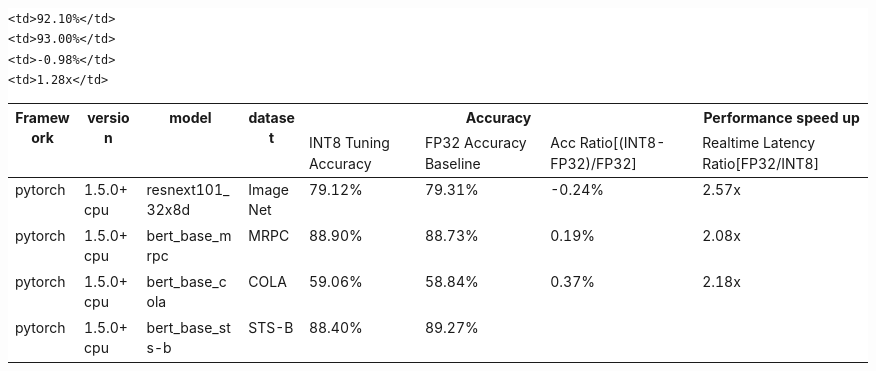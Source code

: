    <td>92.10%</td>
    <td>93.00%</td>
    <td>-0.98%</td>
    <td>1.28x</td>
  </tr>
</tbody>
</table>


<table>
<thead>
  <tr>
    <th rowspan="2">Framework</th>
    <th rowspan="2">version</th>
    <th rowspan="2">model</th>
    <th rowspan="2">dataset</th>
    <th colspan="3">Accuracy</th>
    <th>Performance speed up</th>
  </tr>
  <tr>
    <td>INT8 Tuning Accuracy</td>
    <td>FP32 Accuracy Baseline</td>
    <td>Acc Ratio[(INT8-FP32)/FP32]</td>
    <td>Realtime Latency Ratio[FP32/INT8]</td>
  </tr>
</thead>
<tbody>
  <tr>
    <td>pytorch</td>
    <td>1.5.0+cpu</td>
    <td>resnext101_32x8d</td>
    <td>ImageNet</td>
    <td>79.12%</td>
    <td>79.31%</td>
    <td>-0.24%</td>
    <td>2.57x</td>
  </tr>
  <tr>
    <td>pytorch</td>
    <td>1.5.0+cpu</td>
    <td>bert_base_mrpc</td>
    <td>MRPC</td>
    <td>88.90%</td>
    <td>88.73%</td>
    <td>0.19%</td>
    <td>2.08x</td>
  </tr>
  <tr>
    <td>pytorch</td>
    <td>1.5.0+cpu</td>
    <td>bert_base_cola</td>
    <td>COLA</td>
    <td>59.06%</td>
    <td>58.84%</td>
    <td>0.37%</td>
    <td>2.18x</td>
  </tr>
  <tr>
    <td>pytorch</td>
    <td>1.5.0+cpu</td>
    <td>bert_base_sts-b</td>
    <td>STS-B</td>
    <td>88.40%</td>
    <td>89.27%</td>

...

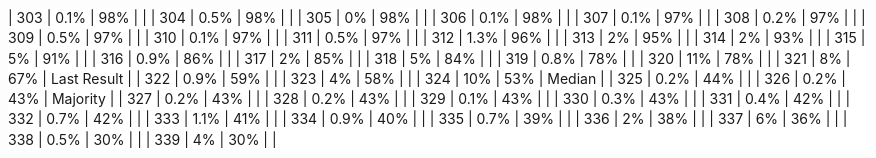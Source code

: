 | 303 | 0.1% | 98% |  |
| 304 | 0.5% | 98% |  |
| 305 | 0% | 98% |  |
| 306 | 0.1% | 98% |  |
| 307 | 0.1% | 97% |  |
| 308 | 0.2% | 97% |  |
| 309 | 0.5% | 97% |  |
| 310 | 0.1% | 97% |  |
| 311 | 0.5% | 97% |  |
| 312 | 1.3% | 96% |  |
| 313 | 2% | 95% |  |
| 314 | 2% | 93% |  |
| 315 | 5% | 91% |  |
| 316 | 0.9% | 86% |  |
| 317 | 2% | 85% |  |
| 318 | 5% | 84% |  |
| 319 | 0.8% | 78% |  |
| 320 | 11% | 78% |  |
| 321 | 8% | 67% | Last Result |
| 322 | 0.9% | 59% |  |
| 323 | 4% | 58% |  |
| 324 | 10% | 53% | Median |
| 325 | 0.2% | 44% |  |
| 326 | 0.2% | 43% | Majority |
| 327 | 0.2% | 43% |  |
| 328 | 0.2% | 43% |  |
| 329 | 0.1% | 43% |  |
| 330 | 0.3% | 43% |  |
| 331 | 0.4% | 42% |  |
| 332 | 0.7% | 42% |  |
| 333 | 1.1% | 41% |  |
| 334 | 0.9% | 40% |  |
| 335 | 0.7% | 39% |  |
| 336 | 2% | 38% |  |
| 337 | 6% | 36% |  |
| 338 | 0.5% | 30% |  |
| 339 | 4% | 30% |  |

AIM OF THE EXERCISE :: Give back precisely the lines above that start at the line containing "<td>Realtime Latency Ratio[FP32/INT8]</td>" and end at the line containing "<td>89.27%</td>", inclusive. No other lines belong in the output.

RESULT FOR THIS EXERCISE ::
    <td>Realtime Latency Ratio[FP32/INT8]</td>
  </tr>
</thead>
<tbody>
  <tr>
    <td>pytorch</td>
    <td>1.5.0+cpu</td>
    <td>resnext101_32x8d</td>
    <td>ImageNet</td>
    <td>79.12%</td>
    <td>79.31%</td>
    <td>-0.24%</td>
    <td>2.57x</td>
  </tr>
  <tr>
    <td>pytorch</td>
    <td>1.5.0+cpu</td>
    <td>bert_base_mrpc</td>
    <td>MRPC</td>
    <td>88.90%</td>
    <td>88.73%</td>
    <td>0.19%</td>
    <td>2.08x</td>
  </tr>
  <tr>
    <td>pytorch</td>
    <td>1.5.0+cpu</td>
    <td>bert_base_cola</td>
    <td>COLA</td>
    <td>59.06%</td>
    <td>58.84%</td>
    <td>0.37%</td>
    <td>2.18x</td>
  </tr>
  <tr>
    <td>pytorch</td>
    <td>1.5.0+cpu</td>
    <td>bert_base_sts-b</td>
    <td>STS-B</td>
    <td>88.40%</td>
    <td>89.27%</td>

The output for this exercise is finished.